▶ [Extracted data]
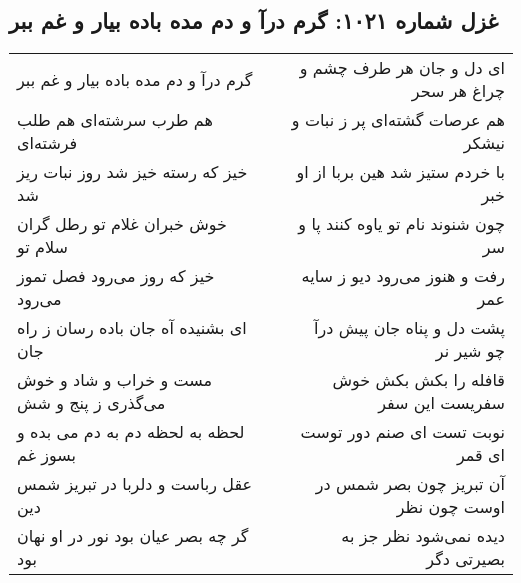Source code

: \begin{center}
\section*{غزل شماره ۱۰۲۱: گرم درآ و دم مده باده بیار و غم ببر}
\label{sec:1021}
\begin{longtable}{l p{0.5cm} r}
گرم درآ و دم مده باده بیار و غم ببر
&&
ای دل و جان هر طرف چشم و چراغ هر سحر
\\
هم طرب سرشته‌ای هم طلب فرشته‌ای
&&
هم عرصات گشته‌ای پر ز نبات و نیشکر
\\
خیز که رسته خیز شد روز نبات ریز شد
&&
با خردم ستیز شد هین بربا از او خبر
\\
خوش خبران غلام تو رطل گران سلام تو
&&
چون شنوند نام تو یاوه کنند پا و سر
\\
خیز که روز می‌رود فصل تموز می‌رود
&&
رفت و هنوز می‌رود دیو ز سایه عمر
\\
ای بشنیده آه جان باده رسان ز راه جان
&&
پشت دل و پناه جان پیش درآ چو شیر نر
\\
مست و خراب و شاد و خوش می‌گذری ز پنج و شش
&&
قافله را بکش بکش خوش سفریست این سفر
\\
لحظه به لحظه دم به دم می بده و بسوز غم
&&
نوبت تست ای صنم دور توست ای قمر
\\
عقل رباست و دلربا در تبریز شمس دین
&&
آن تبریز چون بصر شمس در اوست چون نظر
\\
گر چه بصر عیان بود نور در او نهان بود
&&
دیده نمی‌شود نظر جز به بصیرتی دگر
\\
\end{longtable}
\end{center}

▶ [Problem statement]
In your copy, omit the pictures and restate every line of the data word for word.

▶ [Response to the task]
Source code

: \begin{center}
\section*{غزل شماره ۱۰۲۱: گرم درآ و دم مده باده بیار و غم ببر}
\label{sec:1021}
\begin{longtable}{l p{0.5cm} r}
گرم درآ و دم مده باده بیار و غم ببر
&&
ای دل و جان هر طرف چشم و چراغ هر سحر
\\
هم طرب سرشته‌ای هم طلب فرشته‌ای
&&
هم عرصات گشته‌ای پر ز نبات و نیشکر
\\
خیز که رسته خیز شد روز نبات ریز شد
&&
با خردم ستیز شد هین بربا از او خبر
\\
خوش خبران غلام تو رطل گران سلام تو
&&
چون شنوند نام تو یاوه کنند پا و سر
\\
خیز که روز می‌رود فصل تموز می‌رود
&&
رفت و هنوز می‌رود دیو ز سایه عمر
\\
ای بشنیده آه جان باده رسان ز راه جان
&&
پشت دل و پناه جان پیش درآ چو شیر نر
\\
مست و خراب و شاد و خوش می‌گذری ز پنج و شش
&&
قافله را بکش بکش خوش سفریست این سفر
\\
لحظه به لحظه دم به دم می بده و بسوز غم
&&
نوبت تست ای صنم دور توست ای قمر
\\
عقل رباست و دلربا در تبریز شمس دین
&&
آن تبریز چون بصر شمس در اوست چون نظر
\\
گر چه بصر عیان بود نور در او نهان بود
&&
دیده نمی‌شود نظر جز به بصیرتی دگر
\\
\end{longtable}
\end{center}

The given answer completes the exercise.